The bounding box for london is between Latitudes 51.672343 and 51.384940 and Longitudes 0.148271 Longitudes -0.351468

Thanks.

Asad Feroz Ali
  • 362
  • 5
  • 15
  • 2
    `==` shouldn't be used to search for for floating point values. You should use `which(abs(Gowalla$lat - 30.23591) <= 0.00000001)` where `0.00000001` is your desired tolerance – digEmAll Mar 05 '16 at 10:51
  • 2
    It is never a good idea to compare float numbers with `==`. Use `all.equal()` instead. For more information see this [all-time classic SO question](http://stackoverflow.com/questions/9508518/why-are-these-numbers-not-equal). – RHertel Mar 05 '16 at 10:52
  • 1
    When `R` prints `numeric` values, it rounds them. So `30.23591` is not the actual value, but a rounded version. If you try `which(Gowalla$lat == Gowalla$lat[1])` you'll receive a not empty result. To select data inside a box, try `lat< 51.672343 & lat >51.384940 & lon<0.148271 & lon>-0.351468` (I omitted the `Gowalla$` part). – nicola Mar 05 '16 at 10:54
  • 1
    Wouldn't it be easier to convert the bounding box a to polygon and use `rgeos` package to find points within the polygon? Or perhaps `sp::points.in.polygon`? – Roman Luštrik Mar 05 '16 at 10:57
  • So to avoid complexity, can I multiply all the rows of lats and longs with `1000000` and convert all the data to integers and then after performing calculations I can divide again and get back my lats and longs? It would be much less of a headache! – Asad Feroz Ali Mar 05 '16 at 11:18
  • @digEmAll thanks. It works. So how do i enter a range in that expression you mentioned. Like searching that column `Gowalla$lat` for values between `51.672343` and `51.384940` ? Also can you link me to some documentation which explains the function you used so I can refer to it for different searches. Thanks a lot. – Asad Feroz Ali Mar 05 '16 at 11:29
  • @AsadFerozAli: `Gowalla$lat <= (51.672343 + tolerance) & Gowalla$lat >= (51.384940 - tolerance)` where tolerance is something like `0.00000001` – digEmAll Mar 05 '16 at 11:42
  • 1
    @RHertel: what you said is not completely true. R does have integers (only 32bit) so you can convert a numeric (=double 64bit) to integer using `as.integer` function – digEmAll Mar 05 '16 at 11:44
  • @digEmAll Thank you; I agree. Else it would hardly make sense to add an `L` to integers, as is often done. I will remove the comment. – RHertel Mar 05 '16 at 11:46
  • @RHertel: anyway, it is sadly true that you can store relatively small values into integers since unfortunately R does not support 64 bit integers... – digEmAll Mar 05 '16 at 13:03

1 Answers1

4

Try to search the index using

which(sapply(Gowalla$lat, all.equal,30.23591)==TRUE)

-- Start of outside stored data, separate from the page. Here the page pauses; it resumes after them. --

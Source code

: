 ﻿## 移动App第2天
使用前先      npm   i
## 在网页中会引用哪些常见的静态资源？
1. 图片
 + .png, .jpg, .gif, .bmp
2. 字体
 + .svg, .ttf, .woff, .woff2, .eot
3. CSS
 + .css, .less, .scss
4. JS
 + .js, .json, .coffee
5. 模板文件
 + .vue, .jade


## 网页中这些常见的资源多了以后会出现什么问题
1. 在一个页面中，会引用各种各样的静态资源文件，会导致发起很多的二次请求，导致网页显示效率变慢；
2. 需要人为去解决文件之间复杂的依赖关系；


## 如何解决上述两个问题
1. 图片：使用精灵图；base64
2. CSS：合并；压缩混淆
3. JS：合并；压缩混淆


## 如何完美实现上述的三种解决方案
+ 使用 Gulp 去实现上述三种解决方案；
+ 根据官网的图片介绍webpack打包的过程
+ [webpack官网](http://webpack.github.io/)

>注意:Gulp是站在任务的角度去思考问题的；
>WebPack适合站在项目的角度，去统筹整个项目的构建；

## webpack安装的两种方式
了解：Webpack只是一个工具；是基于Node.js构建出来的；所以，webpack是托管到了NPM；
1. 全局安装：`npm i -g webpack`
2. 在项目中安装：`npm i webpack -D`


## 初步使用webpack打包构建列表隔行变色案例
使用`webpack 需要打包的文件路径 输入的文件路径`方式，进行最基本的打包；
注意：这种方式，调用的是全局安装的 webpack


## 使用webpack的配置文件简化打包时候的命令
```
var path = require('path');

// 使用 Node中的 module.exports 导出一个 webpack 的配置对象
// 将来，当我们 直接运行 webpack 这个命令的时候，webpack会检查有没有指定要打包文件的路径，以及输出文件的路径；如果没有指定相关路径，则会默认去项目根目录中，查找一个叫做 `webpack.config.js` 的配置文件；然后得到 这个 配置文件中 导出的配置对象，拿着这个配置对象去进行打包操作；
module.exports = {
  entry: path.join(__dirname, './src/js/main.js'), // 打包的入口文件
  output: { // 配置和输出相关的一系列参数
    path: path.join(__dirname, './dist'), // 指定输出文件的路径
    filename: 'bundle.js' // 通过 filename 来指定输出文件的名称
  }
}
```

As explained in the answers to this question, the pitfalls of floating point arithmetics can lead to counterintuitive results. The function all.equal() is tailored to capture such cases. It returns TRUE if the equality is fulfilled within the limits of the computational accuracy. However, since it returns the difference in a rather verbose manner in the cases where the numbers are not essentially equal, we need to explicitly check it the output is equal to TRUE in order to filter only the results where this assertion is satisfied.


As pointed out by @digEmAll, another approach, which seems to be more promising in this case, consists in introducing a user defined error margin or tolerance, like:

tol <- 1.e-4

Then we can check whether the value we are looking for is within this margin of error by using

which(abs(Gowalla$lat - 30.23591) < tol)

We need the function abs() here because the magnitude of the difference is important, and not its sign. The larger tol is chosen, the more values are likely to be selected.

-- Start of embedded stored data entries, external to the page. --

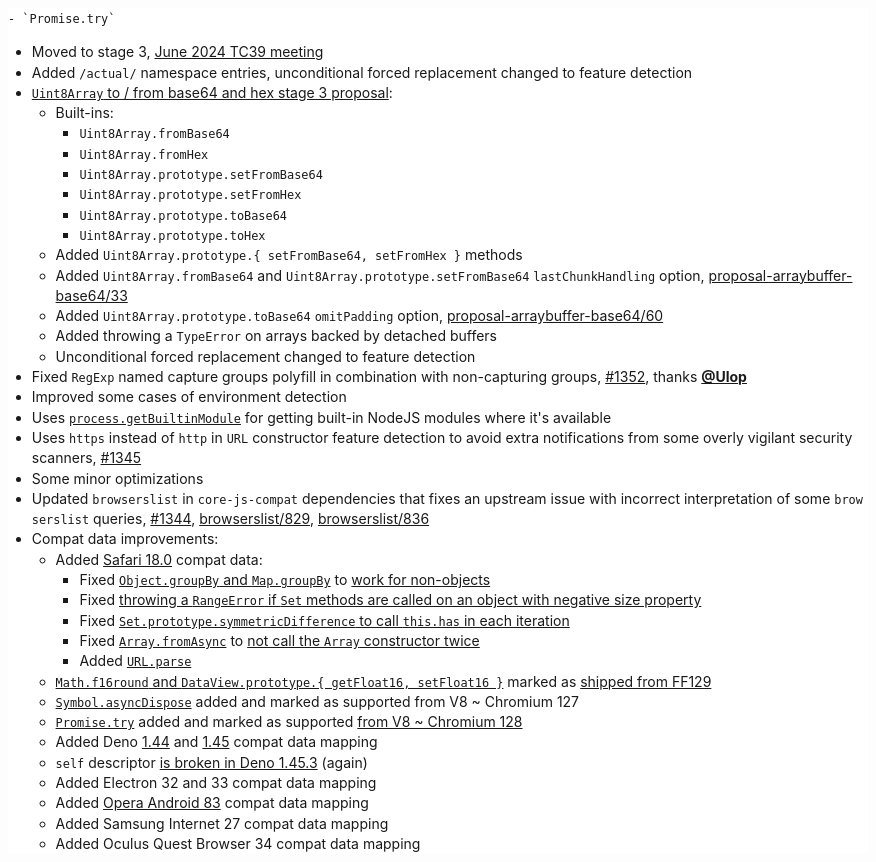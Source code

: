     - `Promise.try`
  - Moved to stage 3, [June 2024 TC39 meeting](https://github.com/tc39/proposals/commit/de20984cd7f7bc616682c557cb839abc100422cb)
  - Added `/actual/` namespace entries, unconditional forced replacement changed to feature detection
- [`Uint8Array` to / from base64 and hex stage 3 proposal](https://github.com/tc39/proposal-arraybuffer-base64):
  - Built-ins:
    - `Uint8Array.fromBase64`
    - `Uint8Array.fromHex`
    - `Uint8Array.prototype.setFromBase64`
    - `Uint8Array.prototype.setFromHex`
    - `Uint8Array.prototype.toBase64`
    - `Uint8Array.prototype.toHex`
  - Added `Uint8Array.prototype.{ setFromBase64, setFromHex }` methods
  - Added `Uint8Array.fromBase64` and `Uint8Array.prototype.setFromBase64` `lastChunkHandling` option, [proposal-arraybuffer-base64/33](https://github.com/tc39/proposal-arraybuffer-base64/pull/33)
  - Added `Uint8Array.prototype.toBase64` `omitPadding` option, [proposal-arraybuffer-base64/60](https://github.com/tc39/proposal-arraybuffer-base64/pull/60)
  - Added throwing a `TypeError` on arrays backed by detached buffers
  - Unconditional forced replacement changed to feature detection
- Fixed `RegExp` named capture groups polyfill in combination with non-capturing groups, [#1352](https://github.com/zloirock/core-js/pull/1352), thanks [**@Ulop**](https://github.com/Ulop)
- Improved some cases of environment detection
- Uses [`process.getBuiltinModule`](https://nodejs.org/docs/latest/api/process.html#processgetbuiltinmoduleid) for getting built-in NodeJS modules where it's available
- Uses `https` instead of `http` in `URL` constructor feature detection to avoid extra notifications from some overly vigilant security scanners, [#1345](https://github.com/zloirock/core-js/issues/1345)
- Some minor optimizations
- Updated `browserslist` in `core-js-compat` dependencies that fixes an upstream issue with incorrect interpretation of some `browserslist` queries, [#1344](https://github.com/zloirock/core-js/issues/1344), [browserslist/829](https://github.com/browserslist/browserslist/issues/829), [browserslist/836](https://github.com/browserslist/browserslist/pull/836)
- Compat data improvements:
  - Added [Safari 18.0](https://webkit.org/blog/15443/news-from-wwdc24-webkit-in-safari-18-beta/) compat data:
    - Fixed [`Object.groupBy` and `Map.groupBy`](https://github.com/tc39/proposal-array-grouping) to [work for non-objects](https://bugs.webkit.org/show_bug.cgi?id=271524)
    - Fixed [throwing a `RangeError` if `Set` methods are called on an object with negative size property](https://bugs.webkit.org/show_bug.cgi?id=267494)
    - Fixed [`Set.prototype.symmetricDifference` to call `this.has` in each iteration](https://bugs.webkit.org/show_bug.cgi?id=272679)
    - Fixed [`Array.fromAsync`](https://github.com/tc39/proposal-array-from-async) to [not call the `Array` constructor twice](https://bugs.webkit.org/show_bug.cgi?id=271703)
    - Added [`URL.parse`](https://url.spec.whatwg.org/#dom-url-parse)
  - [`Math.f16round` and `DataView.prototype.{ getFloat16, setFloat16 }`](https://github.com/tc39/proposal-float16array) marked as [shipped from FF129](https://bugzilla.mozilla.org/show_bug.cgi?id=1903329)
  - [`Symbol.asyncDispose`](https://github.com/tc39/proposal-explicit-resource-management) added and marked as supported from V8 ~ Chromium 127
  - [`Promise.try`](https://github.com/tc39/proposal-promise-try) added and marked as supported [from V8 ~ Chromium 128](https://chromestatus.com/feature/6315704705089536)
  - Added Deno [1.44](https://github.com/denoland/deno/releases/tag/v1.44.0) and [1.45](https://github.com/denoland/deno/releases/tag/v1.45.0) compat data mapping
  - `self` descriptor [is broken in Deno 1.45.3](https://github.com/denoland/deno/issues/24683) (again)
  - Added Electron 32 and 33 compat data mapping
  - Added [Opera Android 83](https://forums.opera.com/topic/72570/opera-for-android-83) compat data mapping
  - Added Samsung Internet 27 compat data mapping
  - Added Oculus Quest Browser 34 compat data mapping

In the example of London mentioned at the end of the OP, one might use two different tol values, one for lon and on lat:

tol_lat <- 1.01 * (51.672343 - 51.384940) / 2 # half of the latitude range of region of interest, plus 1%
tol_lon <- 1.01 * (0.148271 + 0.351468) / 2 # same for longitudinal values

and define the central values as

lat_c <- (51.672343 + 51.384940) / 2
lon_c <- (0.148271 - 0.351468) /2

Finally, one may check the values in the data frame with

which(abs(Gowalla$lat - lat_c) < tol_lat & abs(Gowalla$long - lon_c) < tol_lon)

As a final note, the standard representation of numbers in R comprises 7 digits, which can be close or beyond the limit of what is being tested. It may therefore be useful to define

options(digits=19)

at the beginning of the script, especially if tol is chosen to be small, near or below 1e-7.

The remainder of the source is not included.